O barbeiro deixa de ser o transmissor quando um sangue infectado contamina outro. No Brasil, mais de 500 crianças nascem com o parasito todos os anos. A doença negligenciada ameaça marcar no berço a vida de quem já nasceu pobre

Escrito por Melquíades Júnior , melquiades.junior@diariodonordeste.com.br
Legenda: Taciana, hoje com 20 anos, e a filha Ticiane, 4, moram em Quixeré, no Vale do Jaguaribe. A criança não sofreu transmissão vertical (pela mãe), mas a região ainda endêmica é um risco permanente
Foto: FOTO: MELQUÍADES JÚNIOR

O que mais preocupa na doença de Chagas, há mais de um século de sua descoberta, não é só quantos diagnosticados, mas quando.
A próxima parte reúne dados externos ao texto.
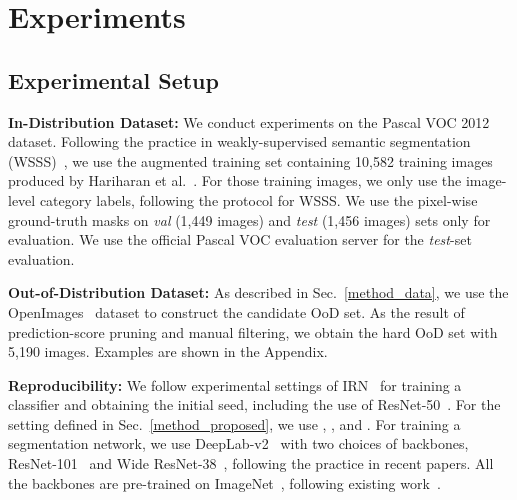 \documentclass[10pt,twocolumn,letterpaper]{article}
\begin{document}
\section{Experiments}
\subsection{Experimental Setup}\label{setup_sec}
\textbf{In-Distribution Dataset:} We conduct experiments on the Pascal VOC 2012~\cite{everingham2010pascal} dataset.
Following the practice in weakly-supervised semantic segmentation (WSSS)~\cite{lee2021anti, ahn2019weakly, wang2020self}, we use the augmented training set containing 10,582 training images produced by Hariharan et al.~\cite{hariharan2011semantic}.
For those training images, we only use the image-level category labels, following the protocol for WSSS.
We use the pixel-wise ground-truth masks on \textit{val} (1,449 images) and \textit{test} (1,456 images) sets only for evaluation.
We use the official Pascal VOC evaluation server for the \textit{test}-set evaluation.


\textbf{Out-of-Distribution Dataset:}
As described in Sec.~\ref{method_data}, we use the OpenImages~\cite{kuznetsova2020open} dataset to construct the candidate OoD set. As the result of prediction-score pruning and manual filtering, we obtain the hard OoD set  with 5,190 images.
Examples are shown in the Appendix.





\textbf{Reproducibility:}
We follow experimental settings of IRN~\cite{ahn2019weakly} for training a classifier and obtaining the initial seed, including the use of ResNet-50~\cite{he2016deep}. 
For the setting defined in Sec.~\ref{method_proposed}, we use , , and . 
For training a segmentation network, we use DeepLab-v2~\cite{chen2017deeplab} with two choices of backbones, ResNet-101~\cite{he2016deep} and Wide ResNet-38~\cite{wu2019wider}, following the practice in recent papers.
All the backbones are pre-trained on ImageNet~\cite{deng2009imagenet}, following existing work~\cite{ahn2018learning, wang2020self, zhang2020causal, kweon2021unlocking, li2021pseudo}.
\end{document}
Quem tem 70 anos pode ter sido infectado na infância. Longe, portanto, do período da transmissão vetorial (a partir do inseto barbeiro). Mas Taciana Varela tem uma vida do tempo relativo, quando sair do padrão é transformar o presente em tardio ou precoce. Porque com apenas 16 anos faz duas descobertas quase tão simultâneas quanto extremas: está grávida e infectada com o parasito. Para além do que está dentro dela, há mais uma revelação: o foco transmissor não está no passado. E isso não é tudo.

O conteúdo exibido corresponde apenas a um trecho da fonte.